- [Excerpts from a dataset]:
# # # # # # #

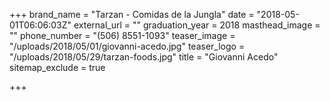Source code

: +++
brand_name = "Tarzan - Comidas de la Jungla"
date = "2018-05-01T06:06:03Z"
external_url = ""
graduation_year = 2018
masthead_image = ""
phone_number = "(506) 8551-1093"
teaser_image = "/uploads/2018/05/01/giovanni-acedo.jpg"
teaser_logo = "/uploads/2018/05/29/tarzan-foods.jpg"
title = "Giovanni Acedo"
sitemap_exclude = true

+++
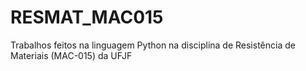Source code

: # RESMAT_MAC015
Trabalhos feitos na linguagem Python na disciplina de Resistência de Materiais (MAC-015) da UFJF
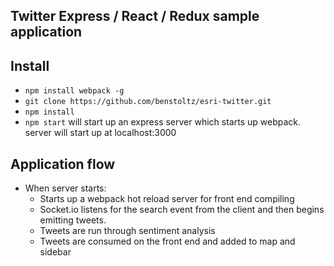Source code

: ## Twitter Express / React / Redux sample application

## Install
- `npm install webpack -g`
- `git clone https://github.com/benstoltz/esri-twitter.git`
- `npm install`
- `npm start` will start up an express server which starts up webpack. server will start up at localhost:3000


## Application flow
- When server starts:
  - Starts up a webpack hot reload server for front end compiling
  - Socket.io listens for the search event from the client and then begins emitting tweets.
  - Tweets are run through sentiment analysis
  - Tweets are consumed on the front end and added to map and sidebar
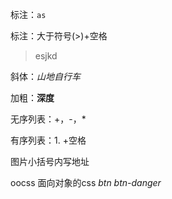 标注：`as`

标注：大于符号(>)+空格

>esjkd

斜体：*山地自行车*

加粗：**深度**

无序列表：+，-，*

有序列表：1. +空格

图片![]()小括号内写地址



oocss 面向对象的css    *btn btn-danger*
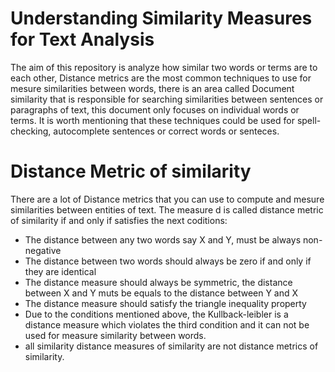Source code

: # Understanding Similarity Measures for Text Analysis
The aim of this repository  is analyze how similar two words or terms are to each other, Distance metrics are the most common techniques to use for mesure similarities between words, there is an area called Document similarity that is responsible for searching similarities between sentences or paragraphs of text, this document only focuses on individual words or terms. It is worth mentioning that these techniques could be used for spell-checking, autocomplete sentences or correct words or senteces.

# Distance Metric of similarity
There are a lot of Distance metrics that you can use to compute and mesure similarities between entities of text. The measure d is called distance metric of similarity if and only if satisfies the next coditions:

- The distance between any two words say X and Y, must be always non-negative
- The distance between two words should always be zero if and only if they are identical
- The distance measure should always be symmetric, the distance between X and Y muts be equals to the distance between Y and X
- The distance measure should satisfy the triangle inequality property
- Due to the conditions mentioned above, the Kullback-leibler is a distance measure which violates the third condition and it can not be used for measure similarity between words.
- all similarity distance measures of similarity are not distance metrics of similarity.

# # # # # # #

Exclude images and repeat all entries exactly.

- [ANSWER TO THE PROBLEM]:
Source code

: +++
brand_name = "Tarzan - Comidas de la Jungla"
date = "2018-05-01T06:06:03Z"
external_url = ""
graduation_year = 2018
masthead_image = ""
phone_number = "(506) 8551-1093"
teaser_image = "/uploads/2018/05/01/giovanni-acedo.jpg"
teaser_logo = "/uploads/2018/05/29/tarzan-foods.jpg"
title = "Giovanni Acedo"
sitemap_exclude = true

+++
Source code

: # RESMAT_MAC015
Trabalhos feitos na linguagem Python na disciplina de Resistência de Materiais (MAC-015) da UFJF
Source code

: ## Twitter Express / React / Redux sample application

## Install
- `npm install webpack -g`
- `git clone https://github.com/benstoltz/esri-twitter.git`
- `npm install`
- `npm start` will start up an express server which starts up webpack. server will start up at localhost:3000


## Application flow
- When server starts:
  - Starts up a webpack hot reload server for front end compiling
  - Socket.io listens for the search event from the client and then begins emitting tweets.
  - Tweets are run through sentiment analysis
  - Tweets are consumed on the front end and added to map and sidebar
 标注：`as`

标注：大于符号(>)+空格

>esjkd

斜体：*山地自行车*

加粗：**深度**

无序列表：+，-，*

有序列表：1. +空格

图片![]()小括号内写地址



oocss 面向对象的css    *btn btn-danger*
Source code

: # Understanding Similarity Measures for Text Analysis
The aim of this repository  is analyze how similar two words or terms are to each other, Distance metrics are the most common techniques to use for mesure similarities between words, there is an area called Document similarity that is responsible for searching similarities between sentences or paragraphs of text, this document only focuses on individual words or terms. It is worth mentioning that these techniques could be used for spell-checking, autocomplete sentences or correct words or senteces.

# Distance Metric of similarity
There are a lot of Distance metrics that you can use to compute and mesure similarities between entities of text. The measure d is called distance metric of similarity if and only if satisfies the next coditions:

- The distance between any two words say X and Y, must be always non-negative
- The distance between two words should always be zero if and only if they are identical
- The distance measure should always be symmetric, the distance between X and Y muts be equals to the distance between Y and X
- The distance measure should satisfy the triangle inequality property
- Due to the conditions mentioned above, the Kullback-leibler is a distance measure which violates the third condition and it can not be used for measure similarity between words.
- all similarity distance measures of similarity are not distance metrics of similarity.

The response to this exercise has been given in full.